Work instructions:
Wherever "tree" occurs in the entries, copy the line that holds it.

*** Block opens ***

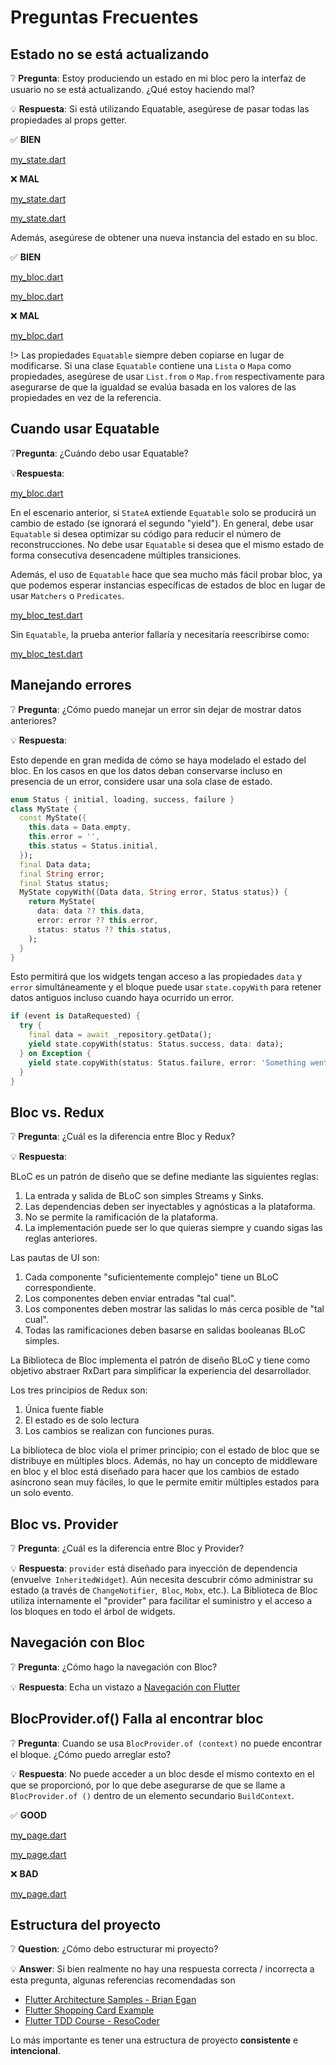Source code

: # Preguntas Frecuentes

## Estado no se está actualizando

❔ **Pregunta**: Estoy produciendo un estado en mi bloc pero la interfaz de usuario no se está actualizando. ¿Qué estoy haciendo mal?

💡 **Respuesta**: Si está utilizando Equatable, asegúrese de pasar todas las propiedades al props getter.

✅ **BIEN**

[my_state.dart](../_snippets/faqs/state_not_updating_good_1.dart.md ':include')

❌ **MAL**

[my_state.dart](../_snippets/faqs/state_not_updating_bad_1.dart.md ':include')

[my_state.dart](../_snippets/faqs/state_not_updating_bad_2.dart.md ':include')

Además, asegúrese de obtener una nueva instancia del estado en su bloc.

✅ **BIEN**

[my_bloc.dart](../_snippets/faqs/state_not_updating_good_2.dart.md ':include')

[my_bloc.dart](../_snippets/faqs/state_not_updating_good_3.dart.md ':include')

❌ **MAL**

[my_bloc.dart](../_snippets/faqs/state_not_updating_bad_3.dart.md ':include')

!> Las propiedades `Equatable` siempre deben copiarse en lugar de modificarse. Si una clase `Equatable` contiene una `Lista` o `Mapa` como propiedades, asegúrese de usar `List.from` o `Map.from` respectivamente para asegurarse de que la igualdad se evalúa basada en los valores de las propiedades en vez de la referencia.

## Cuando usar Equatable

❔**Pregunta**: ¿Cuándo debo usar Equatable?

💡**Respuesta**:

[my_bloc.dart](../_snippets/faqs/equatable_yield.dart.md ':include')

En el escenario anterior, si `StateA` extiende `Equatable` solo se producirá un cambio de estado (se ignorará el segundo "yield"). En general, debe usar `Equatable` si desea optimizar su código para reducir el número de reconstrucciones. No debe usar `Equatable` si desea que el mismo estado de forma consecutiva desencadene múltiples transiciones.

Además, el uso de `Equatable` hace que sea mucho más fácil probar bloc, ya que podemos esperar instancias específicas de estados de bloc en lugar de usar `Matchers` o `Predicates`.

[my_bloc_test.dart](../_snippets/faqs/equatable_bloc_test.dart.md ':include')

Sin `Equatable`, la prueba anterior fallaría y necesitaría reescribirse como:

[my_bloc_test.dart](../_snippets/faqs/without_equatable_bloc_test.dart.md ':include')

## Manejando errores

❔ **Pregunta**: ¿Cómo puedo manejar un error sin dejar de mostrar datos anteriores?

💡 **Respuesta**:

Esto depende en gran medida de cómo se haya modelado el estado del bloc. En los casos en que los datos deban conservarse incluso en presencia de un error, considere usar una sola clase de estado.

```dart
enum Status { initial, loading, success, failure }
class MyState {
  const MyState({
    this.data = Data.empty,
    this.error = '',
    this.status = Status.initial,
  });
  final Data data;
  final String error;
  final Status status;
  MyState copyWith({Data data, String error, Status status}) {
    return MyState(
      data: data ?? this.data,
      error: error ?? this.error,
      status: status ?? this.status,
    );
  }
}
```

Esto permitirá que los widgets tengan acceso a las propiedades `data` y `error` simultáneamente y el bloque puede usar `state.copyWith` para retener datos antiguos incluso cuando haya ocurrido un error.

```dart
if (event is DataRequested) {
  try {
    final data = await _repository.getData();
    yield state.copyWith(status: Status.success, data: data);
  } on Exception {
    yield state.copyWith(status: Status.failure, error: 'Something went wrong!');
  }
}
```

## Bloc vs. Redux

❔ **Pregunta**: ¿Cuál es la diferencia entre Bloc y Redux?

💡 **Respuesta**:

BLoC es un patrón de diseño que se define mediante las siguientes reglas:

1. La entrada y salida de BLoC son simples Streams y Sinks.
2. Las dependencias deben ser inyectables y agnósticas a la plataforma.
3. No se permite la ramificación de la plataforma.
4. La implementación puede ser lo que quieras siempre y cuando sigas las reglas anteriores.

Las pautas de UI son:

1. Cada componente "suficientemente complejo" tiene un BLoC correspondiente.
2. Los componentes deben enviar entradas "tal cual".
3. Los componentes deben mostrar las salidas lo más cerca posible de "tal cual".
4. Todas las ramificaciones deben basarse en salidas booleanas BLoC simples.

La Biblioteca de Bloc implementa el patrón de diseño BLoC y tiene como objetivo abstraer RxDart para simplificar la experiencia del desarrollador.

Los tres principios de Redux son:

1. Única fuente fiable
2. El estado es de solo lectura
3. Los cambios se realizan con funciones puras.

La biblioteca de bloc viola el primer principio; con el estado de bloc que se distribuye en múltiples blocs.
Además, no hay un concepto de middleware en bloc y el bloc está diseñado para hacer que los cambios de estado asíncrono sean muy fáciles, lo que le permite emitir múltiples estados para un solo evento.

## Bloc vs. Provider

❔ **Pregunta**: ¿Cuál es la diferencia entre Bloc y Provider?

💡 **Respuesta**: `provider` está diseñado para inyección de dependencia (envuelve` InheritedWidget`). Aún necesita descubrir cómo administrar su estado (a través de `ChangeNotifier`,` Bloc`, `Mobx`, etc.). La Biblioteca de Bloc utiliza internamente el "provider" para facilitar el suministro y el acceso a los bloques en todo el árbol de widgets.

## Navegación con Bloc

❔ **Pregunta**: ¿Cómo hago la navegación con Bloc?

💡 **Respuesta**: Echa un vistazo a [Navegación con Flutter](recipesflutternavigation.md)

## BlocProvider.of() Falla al encontrar bloc

❔ **Pregunta**: Cuando se usa `BlocProvider.of (context)` no puede encontrar el bloque. ¿Cómo puedo arreglar esto?

💡 **Respuesta**: No puede acceder a un bloc desde el mismo contexto en el que se proporcionó, por lo que debe asegurarse de que se llame a `BlocProvider.of ()` dentro de un elemento secundario `BuildContext`.

✅ **GOOD**

[my_page.dart](../_snippets/faqs/bloc_provider_good_1.dart.md ':include')

[my_page.dart](../_snippets/faqs/bloc_provider_good_2.dart.md ':include')

❌ **BAD**

[my_page.dart](../_snippets/faqs/bloc_provider_bad_1.dart.md ':include')

## Estructura del proyecto

❔ **Question**: ¿Cómo debo estructurar mi proyecto?

💡 **Answer**: Si bien realmente no hay una respuesta correcta / incorrecta a esta pregunta, algunas referencias recomendadas son

- [Flutter Architecture Samples - Brian Egan](https://github.com/brianegan/flutter_architecture_samples/tree/master/bloc_library)
- [Flutter Shopping Card Example](https://github.com/mit-73/true_bloc/tree/master/examples/flutter_shopping_cart)
- [Flutter TDD Course - ResoCoder](https://github.com/ResoCoder/flutter-tdd-clean-architecture-course)

Lo más importante es tener una estructura de proyecto **consistente** e **intencional**.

*** Block closes ***

Task result:
- [Flutter Architecture Samples - Brian Egan](https://github.com/brianegan/flutter_architecture_samples/tree/master/bloc_library)
- [Flutter Shopping Card Example](https://github.com/mit-73/true_bloc/tree/master/examples/flutter_shopping_cart)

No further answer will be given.